Single by Divinyls

from the album What a Life!
- B-side: "What a Life!"; "Heart Telegraph";
- Released: 2 September 1985
- Genre: Rock, new wave
- Length: 3:50
- Label: Chrysalis
- Songwriter(s): Mike Chapman, Holly Knight
- Producer(s): Mike Chapman

Divinyls singles chronology
| "In My Life" (1984) | "Pleasure and Pain" (1985) | "Sleeping Beauty" (1986) |

= Pleasure and Pain (song) =

"Pleasure and Pain" is a song written by Mike Chapman and Holly Knight, produced by Chapman for Divinyls' second studio album What a Life! (1985). It was released as the album's third single in the formats of 7-inch single and 12" single. It became one of their most successful songs, charting at No. 11 in Australia, No. 8 in New Zealand and No. 76 in the United States.

==Reception==
Junkee said, "Literally any Divinyls song ever recorded could have been called "Pleasure & Pain". Chrissy Amphlett’s titanic voice was all about pushing prettiness until it became punishing. "Pleasure & Pain" is a leather boot, pinned directly into your chest."
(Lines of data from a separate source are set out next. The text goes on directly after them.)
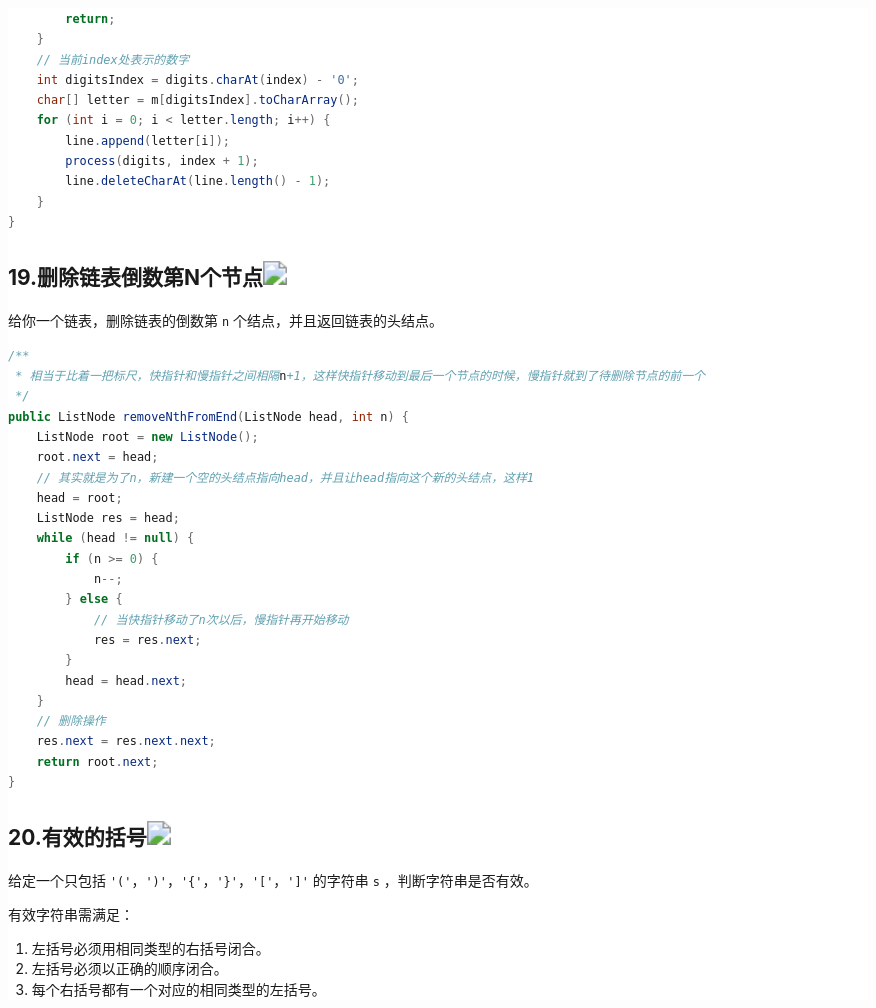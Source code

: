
 ```java
        return;
    }
    // 当前index处表示的数字
    int digitsIndex = digits.charAt(index) - '0';
    char[] letter = m[digitsIndex].toCharArray();
    for (int i = 0; i < letter.length; i++) {
        line.append(letter[i]);
        process(digits, index + 1);
        line.deleteCharAt(line.length() - 1);
    }
}
```

## 19.删除链表倒数第N个节点<img src="https://img.shields.io/badge/链表-pink" style="zoom:150%;" />

给你一个链表，删除链表的倒数第 `n` 个结点，并且返回链表的头结点。

```java
/**
 * 相当于比着一把标尺，快指针和慢指针之间相隔n+1，这样快指针移动到最后一个节点的时候，慢指针就到了待删除节点的前一个
 */
public ListNode removeNthFromEnd(ListNode head, int n) {
    ListNode root = new ListNode();
    root.next = head;
    // 其实就是为了n，新建一个空的头结点指向head，并且让head指向这个新的头结点，这样1
    head = root;
    ListNode res = head;
    while (head != null) {
        if (n >= 0) {
            n--;
        } else {
            // 当快指针移动了n次以后，慢指针再开始移动
            res = res.next;
        }
        head = head.next;
    }
    // 删除操作
    res.next = res.next.next;
    return root.next;
}
```

## 20.有效的括号<img src="https://img.shields.io/badge/栈-yellow" style="zoom:150%;" />

给定一个只包括 `'('`，`')'`，`'{'`，`'}'`，`'['`，`']'` 的字符串 `s` ，判断字符串是否有效。

有效字符串需满足：

1. 左括号必须用相同类型的右括号闭合。
2. 左括号必须以正确的顺序闭合。
3. 每个右括号都有一个对应的相同类型的左括号。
In January 2018, as part of Triple M's "Ozzest 100", the 'most Australian' songs of all time, "Pleasure and Pain" was ranked number 43.

==Formats and track listing==
Australian 7-inch single
1. "Pleasure and Pain"
2. "What a Life!"

Australian 12" single
1. "Pleasure and Pain" (extended mix)
2. "Pleasure and Pain" (instrumental extended mix)
3. "What a Life!"

US 7-inch single
1. "Pleasure and Pain"
2. "Heart Telegraph"

US 12" single
1. "Pleasure and Pain" – 5:58
2. "Pleasure and Pain" (instrumental) – 6:25

==Charts==

===Weekly charts===

| Chart (1985–1986) | Peak position |
|---|---|
| Australia (Kent Music Report) | 11 |
| New Zealand (Recorded Music NZ) | 8 |
| US Billboard Hot 100 | 76 |
| US Billboard Mainstream Rock Tracks | 12 |

====Year-end charts====

| Chart (1985) | Position |
|---|---|
| Australia (Kent Music Report) | 70 |

==In other media==
- In 2016, the song appeared in the season 4 premiere of the prison television series, Wentworth.